The threat to food and nutrition security in Africa has increased with the reemergence of desert locust (Schistocerca gregaria) in Eastern Africa at a scale not seen in the last 7 decades. “In the Horn of Africa, the worst affected area, there is an unprecedented threat to food security and livelihoods as swarms increase in Ethiopia and Somalia and continue to move south to Kenya where they have spread to 14 northern, central and southwest counties, reaching within 200 km of northeast Uganda and southeast South Sudan.” Ground and aerial control operations are ongoing in the affected countries, including Oman, Saudi Arabia and to a lesser extent Yemen.

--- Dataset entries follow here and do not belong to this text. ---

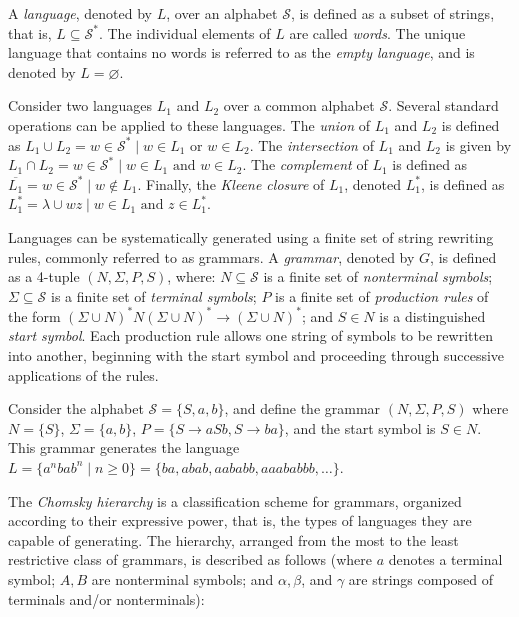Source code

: A \emph{language}, denoted by $L$, over an alphabet $\mathcal{S}$, is defined as a subset of strings, that is, $L \subseteq \mathcal{S}^{\ast}$. The individual elements of $L$ are called \emph{words}. The unique language that contains no words is referred to as the \emph{empty language}, and is denoted by $L = \varnothing$.

Consider two languages $L_1$ and $L_2$ over a common alphabet $\mathcal{S}$. Several standard operations can be applied to these languages. The \emph{union} of $L_1$ and $L_2$ is defined as $L_1 \cup L_2 = { w \in \mathcal{S}^{\ast} \mid w \in L_1 \text{ or } w \in L_2 }$. The \emph{intersection} of $L_1$ and $L_2$ is given by $L_1 \cap L_2 = { w \in \mathcal{S}^{\ast} \mid w \in L_1 \text{ and } w \in L_2 }$. The \emph{complement} of $L_1$ is defined as $\overline{L_1} = { w \in \mathcal{S}^{\ast} \mid w \notin L_1 }$. Finally, the \emph{Kleene closure} of $L_1$, denoted $L_1^\ast$, is defined as $L_1^\ast = { \lambda } \cup { wz \mid w \in L_1 \text{ and } z \in L_1^\ast }$.

Languages can be systematically generated using a finite set of string rewriting rules, commonly referred to as grammars. A \emph{grammar}, denoted by $G$, is defined as a 4-tuple $(N, \Sigma, P, S)$, where: $N \subseteq \mathcal{S}$ is a finite set of \emph{nonterminal symbols}; $\Sigma \subseteq \mathcal{S}$ is a finite set of \emph{terminal symbols}; $P$ is a finite set of \emph{production rules} of the form $(\Sigma \cup N)^\ast N (\Sigma \cup N)^\ast \rightarrow (\Sigma \cup N)^\ast$; and $S \in N$ is a distinguished \emph{start symbol}. Each production rule allows one string of symbols to be rewritten into another, beginning with the start symbol and proceeding through successive applications of the rules.

\begin{example}
\label{ex:context_free_grammar}
Consider the alphabet $\mathcal{S} = \{ S, a, b \}$, and define the grammar $(N, \Sigma, P, S)$ where $N = \{ S \}$, $\Sigma = \{ a, b \}$, $P = \{ S \rightarrow aSb, S \rightarrow ba \}$, and the start symbol is $S \in N$. This grammar generates the language $L = \{ a^nbab^n \mid n\geq0 \} = \{ ba, abab, aababb, aaababbb, \ldots \}$.
\end{example}

The \emph{Chomsky hierarchy} is a classification scheme for grammars, organized according to their expressive power, that is, the types of languages they are capable of generating. The hierarchy, arranged from the most to the least restrictive class of grammars, is described as follows (where $a$ denotes a terminal symbol; $A, B$ are nonterminal symbols; and $\alpha, \beta$, and $\gamma$ are strings composed of terminals and/or nonterminals):

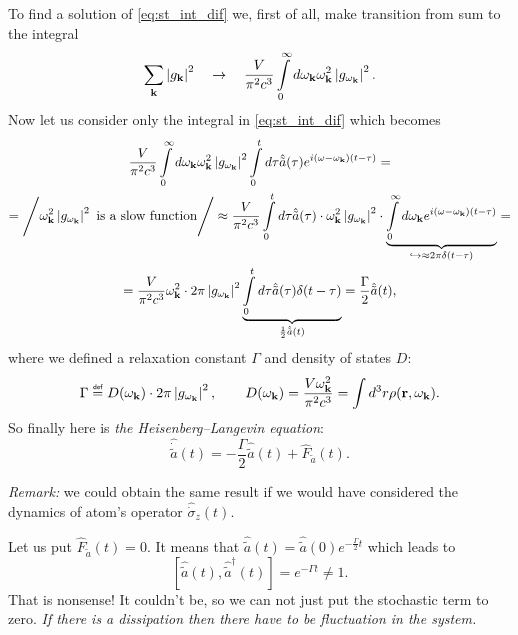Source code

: To find a solution of \eqref{eq:st_int_dif} we, first of all, make transition from sum to the integral
\begin{equation}
	\sum_{\mathbf{k}} \left| g_{\mathbf{k}} \right|^2 \quad \to \quad \frac{V}{\pi^2 c^3} \int \limits_0^{\infty} d \omega_{\mathbf{k}} \omega_{\mathbf{k}}^2 \left| g_{\omega_{\mathbf{k}}} \right|^2.
\end{equation}
Now let us consider only the integral in \eqref{eq:st_int_dif} which becomes
\begin{multline}
	\frac{V}{\pi^2 c^3} \int \limits_0^{\infty} d \omega_{\mathbf{k}} \omega_{\mathbf{k}}^2 \left| g_{\omega_{\mathbf{k}}} \right|^2 \int \limits_0^t d\tau \hat{\tilde{a}}(\tau)e^{i(\omega - \omega_{\mathbf{k}})(t - \tau)} = \\ =\Bigg/ \omega_{\mathbf{k}}^2 \left| g_{\omega_{\mathbf{k}}} \right|^2 \text{ is a slow function} \Bigg/
	\approx \frac{V}{\pi^2 c^3} \int \limits_0^t d \tau \hat{\tilde{a}}(\tau) \cdot \omega_{\mathbf{k}}^2 \left| g_{\omega_{\mathbf{k}}} \right|^2 \cdot  \underbrace{\int \limits_0^{\infty} d \omega_{\mathbf{k}} e^{i(\omega - \omega_{\mathbf{k}})(t - \tau)}}_{\hookrightarrow\approx 2\pi \delta(t - \tau)} =\\= \frac{V}{\pi^2 c^3} \omega_{\mathbf{k}}^2 \cdot 2 \pi \left| g_{\omega_{\mathbf{k}}} \right|^2 \underbrace{\int \limits_0^t d\tau \hat{\tilde{a}}(\tau) \delta(t - \tau)}_{\frac{1}{2} \hat{\tilde{a}}(t)}  =\frac{\Gamma}{2}\hat{\tilde{a}}(t),
\end{multline}
where we defined a relaxation constant $\Gamma$ and density of states $D$:
\begin{equation}
	\Gamma \myeq D(\omega_{\kv}) \cdot 2 \pi \left| g_{\omega_{\kv}} \right|^2  , \qquad D(\omega_{\kv}) = \frac{V \omega_{\kv}^2}{\pi^2 c^3} = \int d^3 r \rho(\vec{r}, \omega_{\kv}).
\end{equation}
So finally here is \textit{the Heisenberg--Langevin equation}:
\begin{equation}
	\boxed{\hat{\dot{\tilde{a}}}(t) = - \frac{\Gamma}{2} \hat{\tilde{a}}(t) + \hat{F}_{\tilde{a}} (t). }
	\label{eq:HLeq}
\end{equation}

\textit{Remark:} we could obtain the same result if we would have considered the dynamics of atom's operator $\hat{\dot{\sigma}}_z(t)$.

\begin{testexample}
	Let us put $\hat{F}_{\tilde{a}} (t) = 0$. It means that $\hat{\tilde{a}}(t) = \hat{\tilde{a}}(0) e^{- \frac{\Gamma}{2} t}$ which leads to
	\begin{equation}
		\left[ \hat{\tilde{a}}(t), \hat{\tilde{a}}^{\dagger}(t) \right] = e^{- \Gamma t} \neq 1.
		\label{eq:example}
	\end{equation}
	That is nonsense! It couldn’t be, so we can not just put the stochastic term to zero. \textit{If there is a dissipation then there have to be fluctuation in the system.}
\end{testexample}

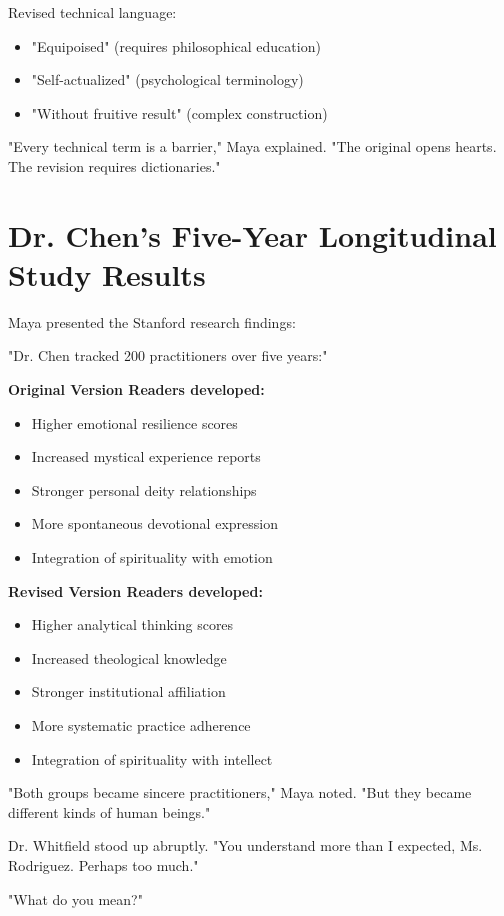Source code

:\documentclass[11pt,twoside]{book}
\begin{document}
Revised technical language:
\begin{itemize}
\item "Equipoised" (requires philosophical education)
\item "Self-actualized" (psychological terminology)
\item "Without fruitive result" (complex construction)
\end{itemize}

"Every technical term is a barrier," Maya explained. "The original opens hearts. The revision requires dictionaries."
\section*{Dr. Chen's Five-Year Longitudinal Study Results}
\label{sec:orgd0eadee}

Maya presented the Stanford research findings:

"Dr. Chen tracked 200 practitioners over five years:"

\textbf{\textbf{Original Version Readers developed:}}
\begin{itemize}
\item Higher emotional resilience scores
\item Increased mystical experience reports
\item Stronger personal deity relationships
\item More spontaneous devotional expression
\item Integration of spirituality with emotion
\end{itemize}

\textbf{\textbf{Revised Version Readers developed:}}
\begin{itemize}
\item Higher analytical thinking scores
\item Increased theological knowledge
\item Stronger institutional affiliation
\item More systematic practice adherence
\item Integration of spirituality with intellect
\end{itemize}

"Both groups became sincere practitioners," Maya noted. "But they became different kinds of human beings."

Dr. Whitfield stood up abruptly. "You understand more than I expected, Ms. Rodriguez. Perhaps too much."

"What do you mean?"
\end{document}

Triggered by changing climate, the locusts have been breeding in large numbers and projection indicates that the threat will persist especially due to newly introduced varieties of crops. With swarms advancing across the region, active oviposition portends significant danger with the development of hopper bands and subsequent emergence of even higher number of swarms in the coming days and weeks and if left unchecked, could grow 500-fold by June (Nature 2020).
In a continent that is already slammed with the heavy toll of climate change, largely desertification and water-stress scenarios, the ravaging menace of anything vegetative by the desert locust scourge is the least Africa needs today. The implications for food and nutrition security in the medium to long term will be colossal.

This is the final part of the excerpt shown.